Tu déconnes Jean-Luc. Tu déconnes. Chavez est mort et ce n’est pas l’Amérique du Sud ici. Il n’y a pas tous ces paysans sans terre et tous ces miséreux éloignés du civisme et de la démocratie. Tu déconnes Jean-Luc parce que tu sembles faire comme si tu étais tout seul. Faire le tribun c’est bien, c’est tonitruant, cela fait monter l’adrénaline militante et cela rassemble. Tu as raison, il faut faire le tribun parfois et offrir ces grands moments de communion collective au peuple de gauche.
Cela ne rempli pas l’assiette mais un peu le cœur C’est déjà ça d’pris.  Tu portes de belles idées Jean-Luc, des idées neuves, soucieuses de justice, de solidarité, de fraternité. Tu places l’individu au centre de tout et le fric comme moyen et non comme but. J’y adhère moi à tout ça. Depuis le PS j’y adhère, depuis notre départ de ce parti j’y adhère toujours.
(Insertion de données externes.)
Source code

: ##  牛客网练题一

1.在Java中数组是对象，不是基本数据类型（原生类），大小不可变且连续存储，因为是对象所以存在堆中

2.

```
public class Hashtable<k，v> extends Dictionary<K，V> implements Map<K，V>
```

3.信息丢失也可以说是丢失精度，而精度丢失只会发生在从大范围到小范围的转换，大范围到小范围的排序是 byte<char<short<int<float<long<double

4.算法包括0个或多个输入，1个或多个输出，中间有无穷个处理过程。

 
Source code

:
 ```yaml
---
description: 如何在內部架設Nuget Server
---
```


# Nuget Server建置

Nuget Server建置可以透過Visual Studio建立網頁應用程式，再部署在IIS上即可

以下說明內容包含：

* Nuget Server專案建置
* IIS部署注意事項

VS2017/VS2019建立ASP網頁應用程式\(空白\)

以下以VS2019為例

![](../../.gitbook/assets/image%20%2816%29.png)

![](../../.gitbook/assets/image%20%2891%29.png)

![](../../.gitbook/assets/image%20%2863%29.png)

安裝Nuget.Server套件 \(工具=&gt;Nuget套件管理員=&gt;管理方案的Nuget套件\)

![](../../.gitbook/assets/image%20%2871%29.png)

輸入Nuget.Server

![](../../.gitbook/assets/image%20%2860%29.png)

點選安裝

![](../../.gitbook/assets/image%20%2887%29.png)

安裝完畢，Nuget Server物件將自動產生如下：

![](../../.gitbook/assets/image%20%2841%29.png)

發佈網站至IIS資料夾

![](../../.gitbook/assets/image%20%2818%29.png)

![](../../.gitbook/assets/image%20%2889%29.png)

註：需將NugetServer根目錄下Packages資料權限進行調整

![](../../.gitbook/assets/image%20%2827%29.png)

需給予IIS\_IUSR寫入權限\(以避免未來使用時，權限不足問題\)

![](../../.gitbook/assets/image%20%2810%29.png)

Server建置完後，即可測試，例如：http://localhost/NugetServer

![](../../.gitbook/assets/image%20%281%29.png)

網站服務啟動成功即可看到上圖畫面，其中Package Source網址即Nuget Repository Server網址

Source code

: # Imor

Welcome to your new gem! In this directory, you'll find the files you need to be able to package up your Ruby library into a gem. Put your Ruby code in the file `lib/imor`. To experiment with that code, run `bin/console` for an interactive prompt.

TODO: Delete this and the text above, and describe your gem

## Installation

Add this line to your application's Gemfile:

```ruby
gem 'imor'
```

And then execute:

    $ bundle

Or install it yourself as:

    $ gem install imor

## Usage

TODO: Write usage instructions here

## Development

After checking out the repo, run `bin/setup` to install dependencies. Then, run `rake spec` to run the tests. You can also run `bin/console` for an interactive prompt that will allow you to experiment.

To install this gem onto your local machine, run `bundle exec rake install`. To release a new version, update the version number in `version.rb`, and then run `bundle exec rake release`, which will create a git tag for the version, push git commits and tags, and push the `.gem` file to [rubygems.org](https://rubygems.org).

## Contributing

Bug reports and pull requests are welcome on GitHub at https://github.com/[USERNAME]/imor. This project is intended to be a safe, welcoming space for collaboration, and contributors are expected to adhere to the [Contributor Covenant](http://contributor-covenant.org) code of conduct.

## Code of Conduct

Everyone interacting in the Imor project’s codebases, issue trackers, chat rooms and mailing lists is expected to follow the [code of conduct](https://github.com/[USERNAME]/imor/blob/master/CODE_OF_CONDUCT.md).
Je ne suis pas résigné et je lutte contre la pensée unique que les pseudos intellectuels bien pensants, ceux qui pensent pour tous voudraient me faire avaler sous prétexte que celui qui voudrait faire autrement serait un excentrique que l’on n’appellerait plus « excentrique » mais extrémiste de gauche ! Les mêmes qui appellent « populiste » celui qui parle enfin et tout simplement au peuple sans démagogie pour le coup. Parce que la démagogie, la vraie, elle s’est désormais glissée dans leurs discours policés riches de mots compliqués qui font croire qu’ils ont tout compris au monde complexe et bouleversé qui nous entoure.
Mais tu déconnes Jean-Luc et tu fais parfois comme si tu étais tout seul.
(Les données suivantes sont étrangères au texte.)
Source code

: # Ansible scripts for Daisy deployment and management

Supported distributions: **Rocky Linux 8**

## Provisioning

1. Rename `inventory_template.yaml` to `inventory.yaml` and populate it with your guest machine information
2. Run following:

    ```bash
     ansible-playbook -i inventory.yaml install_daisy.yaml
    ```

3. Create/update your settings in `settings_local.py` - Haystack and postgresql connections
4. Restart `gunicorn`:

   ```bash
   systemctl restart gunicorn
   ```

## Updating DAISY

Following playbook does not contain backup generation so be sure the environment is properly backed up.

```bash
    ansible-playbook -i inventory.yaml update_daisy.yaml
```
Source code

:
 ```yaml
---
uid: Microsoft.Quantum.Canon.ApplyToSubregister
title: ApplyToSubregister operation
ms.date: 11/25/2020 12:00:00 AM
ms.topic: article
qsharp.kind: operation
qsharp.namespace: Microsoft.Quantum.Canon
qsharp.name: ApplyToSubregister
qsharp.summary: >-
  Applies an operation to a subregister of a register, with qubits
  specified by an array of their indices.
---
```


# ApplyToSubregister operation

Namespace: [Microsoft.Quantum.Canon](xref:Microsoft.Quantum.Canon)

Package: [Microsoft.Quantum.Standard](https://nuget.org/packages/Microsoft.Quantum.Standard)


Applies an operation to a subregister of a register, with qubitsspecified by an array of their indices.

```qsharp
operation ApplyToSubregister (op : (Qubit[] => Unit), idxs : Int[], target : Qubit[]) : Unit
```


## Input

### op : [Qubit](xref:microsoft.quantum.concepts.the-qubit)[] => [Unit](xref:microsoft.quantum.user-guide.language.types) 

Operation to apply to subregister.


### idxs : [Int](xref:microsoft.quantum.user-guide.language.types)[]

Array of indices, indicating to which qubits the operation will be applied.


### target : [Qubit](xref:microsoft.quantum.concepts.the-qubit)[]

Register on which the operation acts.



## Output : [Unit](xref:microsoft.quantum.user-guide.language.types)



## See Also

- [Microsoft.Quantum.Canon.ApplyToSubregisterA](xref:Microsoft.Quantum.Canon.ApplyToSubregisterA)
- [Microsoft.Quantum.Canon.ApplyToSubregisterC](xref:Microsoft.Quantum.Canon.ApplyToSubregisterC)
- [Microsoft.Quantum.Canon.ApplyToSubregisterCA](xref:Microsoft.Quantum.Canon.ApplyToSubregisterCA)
Notre projet Jean-Luc, il faut le rendre audible, il faut le rendre réaliste. Ne t’énerve pas. Ne gueule pas, je suis calme moi. Je le sais moi, qu’il l’est, réaliste ! Mais avec tes sorties verbales passionnées et quelques unes de tes propositions bolivariennes tu nous ramènes le projet à un stade d’utopie pour toutes celles et ceux qui ne veulent ou ne peuvent Jean-Luc, oui, ne peuvent décrypter et analyser ces propositions. Et oui, le monde ne fonctionne pas comme tu voudrais, comme nous voudrions qu’il fonctionne tout de suite !
Par exemple, qu’est ce que c’est que cette connerie de balancer lors d’une émission de télé que tu veux taxer tous les revenus à 100 % au delà de 360 000 euros annuels ? Tu disais 90 % et c’était bon. Non, t’as voulu montrer que t’en avais, t’as voulu assumer ton panache et vlan, t’es allé vers le caricatural ! Sur le fond pourquoi pas mais sur la forme, c’est une connerie qui veut dire : « voilà notre rêve, etc etc » et qui favorise un peu plus le classement de ton parti à l’extrême gauche. Une mesure comme ça elle discrédite le reste du programme. Que l’on soit d’accord avec elle ou pas n’est même plus le sujet. On devient Alice au Pays des Merveilles, LCR, LO enfin bref, tu marginalises le projet tout entier avec ce type de connerie et ce, malgré nous.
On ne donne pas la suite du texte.